> _About this exercise_
Copy exactly the stretch of data below from the line with "The License4J Licensing" through the line with "In addition to", including both of those lines.
** Opening Extracted data block **
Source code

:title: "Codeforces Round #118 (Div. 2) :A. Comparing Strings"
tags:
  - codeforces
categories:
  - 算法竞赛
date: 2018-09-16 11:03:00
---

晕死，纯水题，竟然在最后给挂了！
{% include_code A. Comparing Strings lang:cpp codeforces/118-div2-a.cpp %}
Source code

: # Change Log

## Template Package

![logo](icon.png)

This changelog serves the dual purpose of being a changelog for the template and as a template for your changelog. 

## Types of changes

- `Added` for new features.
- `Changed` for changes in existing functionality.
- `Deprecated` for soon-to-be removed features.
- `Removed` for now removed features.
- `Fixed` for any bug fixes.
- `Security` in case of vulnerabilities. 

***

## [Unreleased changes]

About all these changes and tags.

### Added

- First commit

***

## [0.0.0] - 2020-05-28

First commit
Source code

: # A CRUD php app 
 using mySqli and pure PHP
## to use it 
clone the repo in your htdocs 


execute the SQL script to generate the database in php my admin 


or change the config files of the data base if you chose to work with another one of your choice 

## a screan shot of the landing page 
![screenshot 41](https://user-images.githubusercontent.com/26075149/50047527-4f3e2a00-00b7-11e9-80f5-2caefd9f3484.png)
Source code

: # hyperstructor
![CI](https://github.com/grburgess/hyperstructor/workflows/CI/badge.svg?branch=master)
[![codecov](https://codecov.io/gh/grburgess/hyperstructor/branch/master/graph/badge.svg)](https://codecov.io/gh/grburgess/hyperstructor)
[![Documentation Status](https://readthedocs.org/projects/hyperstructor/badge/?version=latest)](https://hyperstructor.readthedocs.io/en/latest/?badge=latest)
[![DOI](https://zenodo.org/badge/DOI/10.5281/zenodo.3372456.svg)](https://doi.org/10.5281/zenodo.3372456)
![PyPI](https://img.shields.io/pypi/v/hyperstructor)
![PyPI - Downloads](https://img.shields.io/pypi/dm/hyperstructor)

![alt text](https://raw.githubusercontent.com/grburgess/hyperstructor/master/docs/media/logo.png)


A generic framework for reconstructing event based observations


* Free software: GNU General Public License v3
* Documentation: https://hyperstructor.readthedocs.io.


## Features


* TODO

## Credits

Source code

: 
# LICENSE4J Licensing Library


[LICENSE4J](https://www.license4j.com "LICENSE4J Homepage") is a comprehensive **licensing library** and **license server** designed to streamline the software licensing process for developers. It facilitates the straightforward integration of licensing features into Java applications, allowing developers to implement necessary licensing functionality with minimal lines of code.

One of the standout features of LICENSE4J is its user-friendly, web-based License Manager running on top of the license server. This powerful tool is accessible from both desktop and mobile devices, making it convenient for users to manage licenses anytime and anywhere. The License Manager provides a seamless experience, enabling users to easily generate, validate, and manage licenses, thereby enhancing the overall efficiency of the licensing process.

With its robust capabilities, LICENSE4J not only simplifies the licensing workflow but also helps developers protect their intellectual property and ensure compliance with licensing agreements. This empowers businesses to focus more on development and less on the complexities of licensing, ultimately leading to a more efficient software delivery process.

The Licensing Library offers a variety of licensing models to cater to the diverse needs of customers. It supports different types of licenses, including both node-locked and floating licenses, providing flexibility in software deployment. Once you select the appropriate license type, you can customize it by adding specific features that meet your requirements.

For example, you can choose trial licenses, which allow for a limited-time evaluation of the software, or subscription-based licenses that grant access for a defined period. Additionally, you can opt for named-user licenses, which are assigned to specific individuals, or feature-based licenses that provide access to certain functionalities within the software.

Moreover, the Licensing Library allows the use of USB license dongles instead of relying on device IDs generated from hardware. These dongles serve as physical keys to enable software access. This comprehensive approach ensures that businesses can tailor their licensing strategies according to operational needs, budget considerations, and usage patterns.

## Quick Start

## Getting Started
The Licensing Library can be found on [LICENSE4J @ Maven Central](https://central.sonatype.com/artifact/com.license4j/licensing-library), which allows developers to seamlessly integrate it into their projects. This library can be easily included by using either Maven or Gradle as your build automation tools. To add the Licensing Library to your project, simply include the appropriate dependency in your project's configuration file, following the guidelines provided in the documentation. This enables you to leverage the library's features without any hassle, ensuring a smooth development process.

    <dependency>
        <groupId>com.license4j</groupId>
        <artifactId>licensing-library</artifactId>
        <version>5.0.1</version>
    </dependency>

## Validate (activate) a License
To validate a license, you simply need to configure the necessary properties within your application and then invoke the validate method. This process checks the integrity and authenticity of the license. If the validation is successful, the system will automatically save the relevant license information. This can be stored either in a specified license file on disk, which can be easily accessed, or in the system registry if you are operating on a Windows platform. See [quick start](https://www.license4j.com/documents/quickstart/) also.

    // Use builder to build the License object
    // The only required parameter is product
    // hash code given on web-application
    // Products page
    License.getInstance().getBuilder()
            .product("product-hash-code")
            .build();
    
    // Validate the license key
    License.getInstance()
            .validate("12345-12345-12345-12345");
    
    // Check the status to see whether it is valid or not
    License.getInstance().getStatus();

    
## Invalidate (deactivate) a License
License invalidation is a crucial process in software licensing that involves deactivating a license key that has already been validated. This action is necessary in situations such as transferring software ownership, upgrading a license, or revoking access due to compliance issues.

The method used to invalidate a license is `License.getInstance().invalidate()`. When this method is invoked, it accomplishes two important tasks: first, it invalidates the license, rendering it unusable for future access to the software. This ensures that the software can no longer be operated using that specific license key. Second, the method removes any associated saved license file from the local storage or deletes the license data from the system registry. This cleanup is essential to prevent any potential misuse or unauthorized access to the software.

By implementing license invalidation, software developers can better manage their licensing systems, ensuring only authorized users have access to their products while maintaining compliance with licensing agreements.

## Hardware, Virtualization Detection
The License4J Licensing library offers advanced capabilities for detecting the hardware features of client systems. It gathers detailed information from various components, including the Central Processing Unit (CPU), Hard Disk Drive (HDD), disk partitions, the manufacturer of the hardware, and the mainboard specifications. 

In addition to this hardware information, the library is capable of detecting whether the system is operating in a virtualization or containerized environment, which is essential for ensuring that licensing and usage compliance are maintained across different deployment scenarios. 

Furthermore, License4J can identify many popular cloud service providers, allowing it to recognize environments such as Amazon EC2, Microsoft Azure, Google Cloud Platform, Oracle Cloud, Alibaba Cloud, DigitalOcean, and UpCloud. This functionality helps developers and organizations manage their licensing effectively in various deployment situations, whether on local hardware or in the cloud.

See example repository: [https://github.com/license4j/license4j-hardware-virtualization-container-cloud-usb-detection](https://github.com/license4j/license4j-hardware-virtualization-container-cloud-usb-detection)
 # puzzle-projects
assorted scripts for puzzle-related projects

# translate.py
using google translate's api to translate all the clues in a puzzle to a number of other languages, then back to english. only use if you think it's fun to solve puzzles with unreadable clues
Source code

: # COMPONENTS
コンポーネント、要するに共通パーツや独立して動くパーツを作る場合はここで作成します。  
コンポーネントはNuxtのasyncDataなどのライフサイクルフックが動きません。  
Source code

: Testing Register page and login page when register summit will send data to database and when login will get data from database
** Closing Extracted data block **
> _Task response_
The License4J Licensing library offers advanced capabilities for detecting the hardware features of client systems. It gathers detailed information from various components, including the Central Processing Unit (CPU), Hard Disk Drive (HDD), disk partitions, the manufacturer of the hardware, and the mainboard specifications. 

In addition to this hardware information, the library is capable of detecting whether the system is operating in a virtualization or containerized environment, which is essential for ensuring that licensing and usage compliance are maintained across different deployment scenarios. 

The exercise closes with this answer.